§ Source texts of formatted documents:
↓↓↓

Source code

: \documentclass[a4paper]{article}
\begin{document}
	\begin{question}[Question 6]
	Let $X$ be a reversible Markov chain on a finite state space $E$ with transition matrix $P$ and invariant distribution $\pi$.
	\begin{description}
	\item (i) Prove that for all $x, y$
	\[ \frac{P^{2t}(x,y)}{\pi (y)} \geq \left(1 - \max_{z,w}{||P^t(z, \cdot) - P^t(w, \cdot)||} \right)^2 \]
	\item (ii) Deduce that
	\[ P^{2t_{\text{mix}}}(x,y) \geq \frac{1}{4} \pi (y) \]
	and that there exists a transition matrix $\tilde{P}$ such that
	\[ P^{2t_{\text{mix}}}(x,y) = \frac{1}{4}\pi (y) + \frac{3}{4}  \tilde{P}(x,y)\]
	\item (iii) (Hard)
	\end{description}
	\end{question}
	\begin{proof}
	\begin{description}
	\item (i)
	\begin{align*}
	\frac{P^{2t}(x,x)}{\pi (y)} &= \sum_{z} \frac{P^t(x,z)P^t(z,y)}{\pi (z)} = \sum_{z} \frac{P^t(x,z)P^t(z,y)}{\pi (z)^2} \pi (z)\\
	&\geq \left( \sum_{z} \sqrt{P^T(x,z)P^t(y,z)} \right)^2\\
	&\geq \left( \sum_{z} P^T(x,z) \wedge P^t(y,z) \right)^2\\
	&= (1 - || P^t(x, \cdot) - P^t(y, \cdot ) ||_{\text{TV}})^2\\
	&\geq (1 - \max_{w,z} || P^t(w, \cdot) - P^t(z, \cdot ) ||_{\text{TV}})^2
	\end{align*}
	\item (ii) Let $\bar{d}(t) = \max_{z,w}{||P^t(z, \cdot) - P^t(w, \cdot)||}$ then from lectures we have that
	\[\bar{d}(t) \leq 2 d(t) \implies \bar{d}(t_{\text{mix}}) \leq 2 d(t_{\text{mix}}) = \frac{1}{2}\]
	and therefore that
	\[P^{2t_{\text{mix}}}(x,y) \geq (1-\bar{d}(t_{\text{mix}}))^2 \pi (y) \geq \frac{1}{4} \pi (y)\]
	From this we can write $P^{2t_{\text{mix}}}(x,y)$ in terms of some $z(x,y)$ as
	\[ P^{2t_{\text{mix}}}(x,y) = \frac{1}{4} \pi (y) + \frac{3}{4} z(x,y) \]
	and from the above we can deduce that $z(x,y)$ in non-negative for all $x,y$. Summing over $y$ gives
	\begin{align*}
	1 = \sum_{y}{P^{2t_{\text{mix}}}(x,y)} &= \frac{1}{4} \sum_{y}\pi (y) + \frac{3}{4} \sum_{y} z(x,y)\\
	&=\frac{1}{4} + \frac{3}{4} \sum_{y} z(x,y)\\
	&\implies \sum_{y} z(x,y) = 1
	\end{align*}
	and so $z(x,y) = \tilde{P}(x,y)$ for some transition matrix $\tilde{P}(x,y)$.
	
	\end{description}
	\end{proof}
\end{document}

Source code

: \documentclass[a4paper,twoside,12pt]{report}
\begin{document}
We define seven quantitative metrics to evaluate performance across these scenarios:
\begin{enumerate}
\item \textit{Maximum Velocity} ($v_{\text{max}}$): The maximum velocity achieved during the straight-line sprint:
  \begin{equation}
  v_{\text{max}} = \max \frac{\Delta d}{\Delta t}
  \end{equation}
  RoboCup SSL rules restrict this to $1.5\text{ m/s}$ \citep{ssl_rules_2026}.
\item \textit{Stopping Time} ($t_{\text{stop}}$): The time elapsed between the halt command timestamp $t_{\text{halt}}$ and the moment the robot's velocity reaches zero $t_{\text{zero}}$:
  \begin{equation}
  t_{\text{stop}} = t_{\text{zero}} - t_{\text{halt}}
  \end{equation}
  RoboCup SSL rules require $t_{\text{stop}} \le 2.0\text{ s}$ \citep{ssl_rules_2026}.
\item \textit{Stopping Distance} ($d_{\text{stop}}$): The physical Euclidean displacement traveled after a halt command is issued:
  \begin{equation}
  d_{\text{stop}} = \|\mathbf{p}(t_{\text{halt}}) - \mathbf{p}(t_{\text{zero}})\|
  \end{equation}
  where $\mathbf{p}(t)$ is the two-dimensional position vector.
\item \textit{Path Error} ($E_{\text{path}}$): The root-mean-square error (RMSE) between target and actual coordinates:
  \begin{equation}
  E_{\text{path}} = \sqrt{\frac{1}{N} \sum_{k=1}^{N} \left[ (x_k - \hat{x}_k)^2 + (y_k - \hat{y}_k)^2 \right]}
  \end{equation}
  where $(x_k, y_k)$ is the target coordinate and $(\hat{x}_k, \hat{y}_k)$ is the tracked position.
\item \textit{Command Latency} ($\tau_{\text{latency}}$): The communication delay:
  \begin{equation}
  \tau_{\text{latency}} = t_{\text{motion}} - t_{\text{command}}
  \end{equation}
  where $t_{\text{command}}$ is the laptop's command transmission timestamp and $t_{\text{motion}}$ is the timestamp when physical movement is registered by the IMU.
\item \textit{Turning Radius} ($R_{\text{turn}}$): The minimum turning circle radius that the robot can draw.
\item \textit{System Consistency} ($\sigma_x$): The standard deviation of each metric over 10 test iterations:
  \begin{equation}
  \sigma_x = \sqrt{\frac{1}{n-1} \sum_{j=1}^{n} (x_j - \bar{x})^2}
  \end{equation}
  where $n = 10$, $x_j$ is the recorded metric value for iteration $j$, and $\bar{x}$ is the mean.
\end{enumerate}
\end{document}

↑↑↑

§ Action item: Output every record without changing any wording.

§ Solution:
Source code

: \documentclass[a4paper]{article}
\begin{document}
	\begin{question}[Question 6]
	Let $X$ be a reversible Markov chain on a finite state space $E$ with transition matrix $P$ and invariant distribution $\pi$.
	\begin{description}
	\item (i) Prove that for all $x, y$
	\[ \frac{P^{2t}(x,y)}{\pi (y)} \geq \left(1 - \max_{z,w}{||P^t(z, \cdot) - P^t(w, \cdot)||} \right)^2 \]
	\item (ii) Deduce that
	\[ P^{2t_{\text{mix}}}(x,y) \geq \frac{1}{4} \pi (y) \]
	and that there exists a transition matrix $\tilde{P}$ such that
	\[ P^{2t_{\text{mix}}}(x,y) = \frac{1}{4}\pi (y) + \frac{3}{4}  \tilde{P}(x,y)\]
	\item (iii) (Hard)
	\end{description}
	\end{question}
	\begin{proof}
	\begin{description}
	\item (i)
	\begin{align*}
	\frac{P^{2t}(x,x)}{\pi (y)} &= \sum_{z} \frac{P^t(x,z)P^t(z,y)}{\pi (z)} = \sum_{z} \frac{P^t(x,z)P^t(z,y)}{\pi (z)^2} \pi (z)\\
	&\geq \left( \sum_{z} \sqrt{P^T(x,z)P^t(y,z)} \right)^2\\
	&\geq \left( \sum_{z} P^T(x,z) \wedge P^t(y,z) \right)^2\\
	&= (1 - || P^t(x, \cdot) - P^t(y, \cdot ) ||_{\text{TV}})^2\\
	&\geq (1 - \max_{w,z} || P^t(w, \cdot) - P^t(z, \cdot ) ||_{\text{TV}})^2
	\end{align*}
	\item (ii) Let $\bar{d}(t) = \max_{z,w}{||P^t(z, \cdot) - P^t(w, \cdot)||}$ then from lectures we have that
	\[\bar{d}(t) \leq 2 d(t) \implies \bar{d}(t_{\text{mix}}) \leq 2 d(t_{\text{mix}}) = \frac{1}{2}\]
	and therefore that
	\[P^{2t_{\text{mix}}}(x,y) \geq (1-\bar{d}(t_{\text{mix}}))^2 \pi (y) \geq \frac{1}{4} \pi (y)\]
	From this we can write $P^{2t_{\text{mix}}}(x,y)$ in terms of some $z(x,y)$ as
	\[ P^{2t_{\text{mix}}}(x,y) = \frac{1}{4} \pi (y) + \frac{3}{4} z(x,y) \]
	and from the above we can deduce that $z(x,y)$ in non-negative for all $x,y$. Summing over $y$ gives
	\begin{align*}
	1 = \sum_{y}{P^{2t_{\text{mix}}}(x,y)} &= \frac{1}{4} \sum_{y}\pi (y) + \frac{3}{4} \sum_{y} z(x,y)\\
	&=\frac{1}{4} + \frac{3}{4} \sum_{y} z(x,y)\\
	&\implies \sum_{y} z(x,y) = 1
	\end{align*}
	and so $z(x,y) = \tilde{P}(x,y)$ for some transition matrix $\tilde{P}(x,y)$.
	
	\end{description}
	\end{proof}
\end{document}

Source code

: \documentclass[a4paper,twoside,12pt]{report}
\begin{document}
We define seven quantitative metrics to evaluate performance across these scenarios:
\begin{enumerate}
\item \textit{Maximum Velocity} ($v_{\text{max}}$): The maximum velocity achieved during the straight-line sprint:
  \begin{equation}
  v_{\text{max}} = \max \frac{\Delta d}{\Delta t}
  \end{equation}
  RoboCup SSL rules restrict this to $1.5\text{ m/s}$ \citep{ssl_rules_2026}.
\item \textit{Stopping Time} ($t_{\text{stop}}$): The time elapsed between the halt command timestamp $t_{\text{halt}}$ and the moment the robot's velocity reaches zero $t_{\text{zero}}$:
  \begin{equation}
  t_{\text{stop}} = t_{\text{zero}} - t_{\text{halt}}
  \end{equation}
  RoboCup SSL rules require $t_{\text{stop}} \le 2.0\text{ s}$ \citep{ssl_rules_2026}.
\item \textit{Stopping Distance} ($d_{\text{stop}}$): The physical Euclidean displacement traveled after a halt command is issued:
  \begin{equation}
  d_{\text{stop}} = \|\mathbf{p}(t_{\text{halt}}) - \mathbf{p}(t_{\text{zero}})\|
  \end{equation}
  where $\mathbf{p}(t)$ is the two-dimensional position vector.
\item \textit{Path Error} ($E_{\text{path}}$): The root-mean-square error (RMSE) between target and actual coordinates:
  \begin{equation}
  E_{\text{path}} = \sqrt{\frac{1}{N} \sum_{k=1}^{N} \left[ (x_k - \hat{x}_k)^2 + (y_k - \hat{y}_k)^2 \right]}
  \end{equation}
  where $(x_k, y_k)$ is the target coordinate and $(\hat{x}_k, \hat{y}_k)$ is the tracked position.
\item \textit{Command Latency} ($\tau_{\text{latency}}$): The communication delay:
  \begin{equation}
  \tau_{\text{latency}} = t_{\text{motion}} - t_{\text{command}}
  \end{equation}
  where $t_{\text{command}}$ is the laptop's command transmission timestamp and $t_{\text{motion}}$ is the timestamp when physical movement is registered by the IMU.
\item \textit{Turning Radius} ($R_{\text{turn}}$): The minimum turning circle radius that the robot can draw.
\item \textit{System Consistency} ($\sigma_x$): The standard deviation of each metric over 10 test iterations:
  \begin{equation}
  \sigma_x = \sqrt{\frac{1}{n-1} \sum_{j=1}^{n} (x_j - \bar{x})^2}
  \end{equation}
  where $n = 10$, $x_j$ is the recorded metric value for iteration $j$, and $\bar{x}$ is the mean.
\end{enumerate}
\end{document}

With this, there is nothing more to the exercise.